我こそ、最後の神なり!
クンカァン王 クルグラン

神聖期102年に起きたいわゆる〈最後の神戦役〉の中心となったのがこのクルグラン王である。
大魔軍を率いて聖都ウラナングを一度は占領した、悪名高いクンカァンの支配者だ。
身の丈1カイ(約3メートル)、馬の代わりに象を駆ったという巨漢は、無双の戦士であり、その力は素手で神をもくびり殺すと言われた。
その出自には謎が多く、自らの軍〈大魔軍〉を率いてクンカァンに現れる以前の彼の経歴についてはほとんど分かっていない。血筋も、係累も不明。彼こそ78年に失踪したハンムー大王クラビクそのひとだという者さえいるほどだ。

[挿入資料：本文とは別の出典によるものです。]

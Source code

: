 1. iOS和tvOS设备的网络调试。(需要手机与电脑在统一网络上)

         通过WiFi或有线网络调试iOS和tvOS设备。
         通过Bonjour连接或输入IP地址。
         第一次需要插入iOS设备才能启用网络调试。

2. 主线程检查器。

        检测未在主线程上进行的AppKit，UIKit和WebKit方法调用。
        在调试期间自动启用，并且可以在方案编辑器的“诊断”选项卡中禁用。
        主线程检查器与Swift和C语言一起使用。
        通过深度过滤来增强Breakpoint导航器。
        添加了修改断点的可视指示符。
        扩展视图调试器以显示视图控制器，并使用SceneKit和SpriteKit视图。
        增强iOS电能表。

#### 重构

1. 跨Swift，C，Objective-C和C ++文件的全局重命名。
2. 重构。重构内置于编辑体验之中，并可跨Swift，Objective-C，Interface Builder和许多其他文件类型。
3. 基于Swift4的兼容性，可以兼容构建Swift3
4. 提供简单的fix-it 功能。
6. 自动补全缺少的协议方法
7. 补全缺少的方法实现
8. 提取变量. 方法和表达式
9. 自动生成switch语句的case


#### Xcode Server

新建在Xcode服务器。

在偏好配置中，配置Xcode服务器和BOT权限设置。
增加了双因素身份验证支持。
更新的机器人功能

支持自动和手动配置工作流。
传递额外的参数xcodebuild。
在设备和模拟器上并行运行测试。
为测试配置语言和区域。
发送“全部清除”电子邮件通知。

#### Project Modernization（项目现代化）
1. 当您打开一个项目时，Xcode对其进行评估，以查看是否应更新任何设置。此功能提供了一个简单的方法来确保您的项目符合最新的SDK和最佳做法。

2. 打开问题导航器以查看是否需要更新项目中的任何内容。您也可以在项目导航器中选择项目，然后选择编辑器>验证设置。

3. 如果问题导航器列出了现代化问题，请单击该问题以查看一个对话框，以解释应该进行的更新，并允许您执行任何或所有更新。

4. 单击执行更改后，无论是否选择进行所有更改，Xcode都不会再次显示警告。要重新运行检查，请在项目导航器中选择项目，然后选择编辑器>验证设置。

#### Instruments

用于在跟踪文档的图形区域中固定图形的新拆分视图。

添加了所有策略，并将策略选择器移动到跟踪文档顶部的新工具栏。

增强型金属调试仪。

神聖期96年に前王ゴニクを殺して王位に就いたクルグランは、それまで土豪が割拠していたクンカァンを力でまとめあげ、自らの配下である大魔軍を10万超の巨大な軍に育てあげた。
その5年後には隣国カヤクタナに侵攻、モロロット王率いるカヤクタナ軍を撃破して、そのまま聖都へと迫った。
有名な「我こそ、最後の神なり」という宣言は、この侵攻の直前に行われたとされる。この言葉は前年の巫女姫の「最後の神が現れる」という不吉な預言に相乗りして自らをおそれさせる効果を狙ったものだというのが通説だが、まさに巫女姫の予言が的中したのだと考える説もいまだ根強い。

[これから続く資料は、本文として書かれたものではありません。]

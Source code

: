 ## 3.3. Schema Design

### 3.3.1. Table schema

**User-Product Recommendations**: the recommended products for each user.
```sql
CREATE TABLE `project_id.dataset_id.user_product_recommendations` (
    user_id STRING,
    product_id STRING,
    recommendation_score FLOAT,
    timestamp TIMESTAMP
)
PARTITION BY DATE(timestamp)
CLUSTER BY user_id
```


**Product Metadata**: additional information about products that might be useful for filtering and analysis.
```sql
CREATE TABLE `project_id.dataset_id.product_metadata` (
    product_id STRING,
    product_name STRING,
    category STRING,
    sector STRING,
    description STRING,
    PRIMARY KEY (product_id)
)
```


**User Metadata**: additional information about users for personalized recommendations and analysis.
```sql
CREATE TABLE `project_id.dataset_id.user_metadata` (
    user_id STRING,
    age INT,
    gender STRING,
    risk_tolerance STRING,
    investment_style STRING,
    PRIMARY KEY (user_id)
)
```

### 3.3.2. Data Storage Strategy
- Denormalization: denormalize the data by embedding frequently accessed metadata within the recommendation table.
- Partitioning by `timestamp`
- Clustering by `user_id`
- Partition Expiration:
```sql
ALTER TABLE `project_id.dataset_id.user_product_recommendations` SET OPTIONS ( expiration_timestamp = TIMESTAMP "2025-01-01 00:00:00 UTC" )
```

精強を誇ったカヤクタナさむらいが一敗地にまみれた理由については様々な説が唱えられているが、その理由として伝説にある常闇の魔物たちが大魔軍に力を貸していたという説もある。その人ならざる超常の力をもって、ほんらい土豪の寄せ集めでしかない大魔軍はカヤクタナを打ち破ったというのだ。巫女姫の預言を信じる人々はたいていこの説も支持している。
いずれにせよはっきりしたことはわからない。
102年の聖都奪還の戦いで聖都は灰燼に帰し、大魔軍は消滅、クルグランも死んだ。ハンムー、ヴォジク、ヴラスウル、カヤクタナの四国連合軍も大きな被害を被って、この戦争は五王国時代の終焉をももたらした。
クルグランはカナン全土で災厄の象徴のように忌まれているが、旧クンカァンの一部では、見捨てられた土地に(一時であれ)光をもたらした英雄としてあがめられている。